(Collected data entries)
—————

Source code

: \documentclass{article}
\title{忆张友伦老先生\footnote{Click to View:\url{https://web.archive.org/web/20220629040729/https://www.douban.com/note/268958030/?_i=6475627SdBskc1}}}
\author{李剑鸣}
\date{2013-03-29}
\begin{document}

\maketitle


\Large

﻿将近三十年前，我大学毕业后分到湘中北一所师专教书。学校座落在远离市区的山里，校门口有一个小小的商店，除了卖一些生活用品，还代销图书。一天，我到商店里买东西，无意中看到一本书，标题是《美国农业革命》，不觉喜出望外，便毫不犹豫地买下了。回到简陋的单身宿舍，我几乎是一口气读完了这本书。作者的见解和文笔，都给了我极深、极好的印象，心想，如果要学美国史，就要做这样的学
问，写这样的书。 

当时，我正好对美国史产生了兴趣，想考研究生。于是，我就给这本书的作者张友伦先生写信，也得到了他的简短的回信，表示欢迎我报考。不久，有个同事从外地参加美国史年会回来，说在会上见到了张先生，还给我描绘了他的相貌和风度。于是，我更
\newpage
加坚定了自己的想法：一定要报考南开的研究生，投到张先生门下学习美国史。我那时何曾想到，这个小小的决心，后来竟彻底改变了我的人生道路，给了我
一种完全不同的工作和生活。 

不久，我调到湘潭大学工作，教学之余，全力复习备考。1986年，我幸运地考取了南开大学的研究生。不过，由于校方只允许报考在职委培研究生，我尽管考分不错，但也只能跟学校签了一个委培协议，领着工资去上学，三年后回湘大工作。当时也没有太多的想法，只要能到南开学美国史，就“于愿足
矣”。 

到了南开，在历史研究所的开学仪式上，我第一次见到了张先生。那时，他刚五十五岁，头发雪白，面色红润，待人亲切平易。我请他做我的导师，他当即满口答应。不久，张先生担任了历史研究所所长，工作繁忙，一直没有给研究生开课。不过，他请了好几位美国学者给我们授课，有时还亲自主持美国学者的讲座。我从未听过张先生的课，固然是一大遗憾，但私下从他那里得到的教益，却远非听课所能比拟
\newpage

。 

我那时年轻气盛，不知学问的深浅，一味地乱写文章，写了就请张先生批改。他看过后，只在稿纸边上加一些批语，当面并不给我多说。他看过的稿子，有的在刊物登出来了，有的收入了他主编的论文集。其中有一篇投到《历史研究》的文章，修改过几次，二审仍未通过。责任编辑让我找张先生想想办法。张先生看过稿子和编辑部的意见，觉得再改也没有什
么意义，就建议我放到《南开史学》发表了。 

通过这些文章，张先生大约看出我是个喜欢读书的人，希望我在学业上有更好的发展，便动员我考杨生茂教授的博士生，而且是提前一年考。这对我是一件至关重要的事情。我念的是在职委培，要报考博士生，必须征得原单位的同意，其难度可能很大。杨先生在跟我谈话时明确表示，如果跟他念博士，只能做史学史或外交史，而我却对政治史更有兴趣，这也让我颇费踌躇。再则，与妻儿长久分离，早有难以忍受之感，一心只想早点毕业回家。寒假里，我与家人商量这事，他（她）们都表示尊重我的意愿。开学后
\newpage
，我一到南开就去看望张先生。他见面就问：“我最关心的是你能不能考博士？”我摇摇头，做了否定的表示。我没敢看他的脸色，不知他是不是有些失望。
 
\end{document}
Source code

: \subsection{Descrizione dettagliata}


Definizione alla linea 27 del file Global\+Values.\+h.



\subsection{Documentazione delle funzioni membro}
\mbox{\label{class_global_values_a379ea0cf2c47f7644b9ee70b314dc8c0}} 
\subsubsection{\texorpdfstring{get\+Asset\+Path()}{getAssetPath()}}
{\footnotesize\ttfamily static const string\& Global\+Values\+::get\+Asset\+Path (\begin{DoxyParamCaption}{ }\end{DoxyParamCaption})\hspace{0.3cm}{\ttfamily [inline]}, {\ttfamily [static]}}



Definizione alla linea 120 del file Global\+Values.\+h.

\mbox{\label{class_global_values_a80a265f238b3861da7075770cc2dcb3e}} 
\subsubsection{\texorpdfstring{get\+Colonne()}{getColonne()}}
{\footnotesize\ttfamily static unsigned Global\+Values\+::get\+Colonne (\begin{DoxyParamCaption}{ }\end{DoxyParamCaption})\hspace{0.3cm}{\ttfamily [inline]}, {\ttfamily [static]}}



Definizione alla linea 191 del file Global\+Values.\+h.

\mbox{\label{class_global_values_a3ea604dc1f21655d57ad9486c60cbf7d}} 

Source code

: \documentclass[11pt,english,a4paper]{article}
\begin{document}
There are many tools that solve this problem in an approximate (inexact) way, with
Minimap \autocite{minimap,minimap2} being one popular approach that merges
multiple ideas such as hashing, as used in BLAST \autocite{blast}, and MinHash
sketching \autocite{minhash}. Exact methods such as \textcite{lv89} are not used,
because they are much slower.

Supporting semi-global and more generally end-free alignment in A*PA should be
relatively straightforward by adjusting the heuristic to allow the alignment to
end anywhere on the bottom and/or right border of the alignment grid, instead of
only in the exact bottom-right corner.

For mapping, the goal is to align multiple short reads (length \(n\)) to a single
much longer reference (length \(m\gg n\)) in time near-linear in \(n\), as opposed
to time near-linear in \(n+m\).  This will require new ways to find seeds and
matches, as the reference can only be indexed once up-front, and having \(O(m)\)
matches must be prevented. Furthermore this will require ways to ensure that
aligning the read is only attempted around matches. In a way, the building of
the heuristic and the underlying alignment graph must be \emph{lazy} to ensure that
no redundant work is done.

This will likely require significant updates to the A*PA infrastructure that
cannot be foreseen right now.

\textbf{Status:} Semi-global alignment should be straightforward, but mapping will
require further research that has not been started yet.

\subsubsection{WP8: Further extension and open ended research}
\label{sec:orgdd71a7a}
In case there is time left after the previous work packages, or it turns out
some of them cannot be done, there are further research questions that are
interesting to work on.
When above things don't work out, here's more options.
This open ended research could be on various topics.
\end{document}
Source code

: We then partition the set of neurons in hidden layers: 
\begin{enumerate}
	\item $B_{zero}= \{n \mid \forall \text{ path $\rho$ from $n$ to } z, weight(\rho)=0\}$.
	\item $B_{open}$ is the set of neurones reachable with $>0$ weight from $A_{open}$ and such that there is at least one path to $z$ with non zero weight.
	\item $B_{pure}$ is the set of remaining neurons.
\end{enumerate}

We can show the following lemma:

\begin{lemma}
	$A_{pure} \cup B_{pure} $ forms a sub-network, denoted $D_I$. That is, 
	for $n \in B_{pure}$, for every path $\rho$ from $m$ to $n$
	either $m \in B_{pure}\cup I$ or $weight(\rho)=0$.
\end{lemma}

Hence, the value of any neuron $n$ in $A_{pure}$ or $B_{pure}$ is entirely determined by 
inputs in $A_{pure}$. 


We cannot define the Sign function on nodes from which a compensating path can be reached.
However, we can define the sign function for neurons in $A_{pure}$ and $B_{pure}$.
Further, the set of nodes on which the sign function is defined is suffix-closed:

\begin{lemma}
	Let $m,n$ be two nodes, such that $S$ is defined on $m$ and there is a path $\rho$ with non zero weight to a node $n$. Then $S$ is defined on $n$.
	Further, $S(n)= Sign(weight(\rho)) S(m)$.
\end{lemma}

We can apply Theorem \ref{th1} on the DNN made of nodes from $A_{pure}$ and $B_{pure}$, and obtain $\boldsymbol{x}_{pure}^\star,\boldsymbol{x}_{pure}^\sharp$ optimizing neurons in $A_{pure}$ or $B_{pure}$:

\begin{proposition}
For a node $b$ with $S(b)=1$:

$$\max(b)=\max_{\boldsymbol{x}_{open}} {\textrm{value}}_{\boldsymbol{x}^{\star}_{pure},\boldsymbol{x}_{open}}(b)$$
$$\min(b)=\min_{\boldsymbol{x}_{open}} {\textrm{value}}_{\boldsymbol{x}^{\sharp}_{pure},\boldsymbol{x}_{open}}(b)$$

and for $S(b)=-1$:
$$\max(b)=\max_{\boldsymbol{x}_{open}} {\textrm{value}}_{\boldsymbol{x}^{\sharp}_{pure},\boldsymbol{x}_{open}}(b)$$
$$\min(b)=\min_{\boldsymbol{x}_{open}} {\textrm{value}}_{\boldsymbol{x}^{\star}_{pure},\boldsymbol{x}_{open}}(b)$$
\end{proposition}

—————

WORK INSTRUCTION
When the line containing "么意义，就建议我放到《南开史学》发表了。" is reached, include it and stop. Until then, output each line of the entries exactly as given, starting from the first.

OUTPUT FOR THIS TASK
Source code

: \documentclass{article}
\title{忆张友伦老先生\footnote{Click to View:\url{https://web.archive.org/web/20220629040729/https://www.douban.com/note/268958030/?_i=6475627SdBskc1}}}
\author{李剑鸣}
\date{2013-03-29}
\begin{document}

\maketitle


\Large

﻿将近三十年前，我大学毕业后分到湘中北一所师专教书。学校座落在远离市区的山里，校门口有一个小小的商店，除了卖一些生活用品，还代销图书。一天，我到商店里买东西，无意中看到一本书，标题是《美国农业革命》，不觉喜出望外，便毫不犹豫地买下了。回到简陋的单身宿舍，我几乎是一口气读完了这本书。作者的见解和文笔，都给了我极深、极好的印象，心想，如果要学美国史，就要做这样的学
问，写这样的书。 

当时，我正好对美国史产生了兴趣，想考研究生。于是，我就给这本书的作者张友伦先生写信，也得到了他的简短的回信，表示欢迎我报考。不久，有个同事从外地参加美国史年会回来，说在会上见到了张先生，还给我描绘了他的相貌和风度。于是，我更
\newpage
加坚定了自己的想法：一定要报考南开的研究生，投到张先生门下学习美国史。我那时何曾想到，这个小小的决心，后来竟彻底改变了我的人生道路，给了我
一种完全不同的工作和生活。 

不久，我调到湘潭大学工作，教学之余，全力复习备考。1986年，我幸运地考取了南开大学的研究生。不过，由于校方只允许报考在职委培研究生，我尽管考分不错，但也只能跟学校签了一个委培协议，领着工资去上学，三年后回湘大工作。当时也没有太多的想法，只要能到南开学美国史，就“于愿足
矣”。 

到了南开，在历史研究所的开学仪式上，我第一次见到了张先生。那时，他刚五十五岁，头发雪白，面色红润，待人亲切平易。我请他做我的导师，他当即满口答应。不久，张先生担任了历史研究所所长，工作繁忙，一直没有给研究生开课。不过，他请了好几位美国学者给我们授课，有时还亲自主持美国学者的讲座。我从未听过张先生的课，固然是一大遗憾，但私下从他那里得到的教益，却远非听课所能比拟
\newpage

。 

我那时年轻气盛，不知学问的深浅，一味地乱写文章，写了就请张先生批改。他看过后，只在稿纸边上加一些批语，当面并不给我多说。他看过的稿子，有的在刊物登出来了，有的收入了他主编的论文集。其中有一篇投到《历史研究》的文章，修改过几次，二审仍未通过。责任编辑让我找张先生想想办法。张先生看过稿子和编辑部的意见，觉得再改也没有什
么意义，就建议我放到《南开史学》发表了。 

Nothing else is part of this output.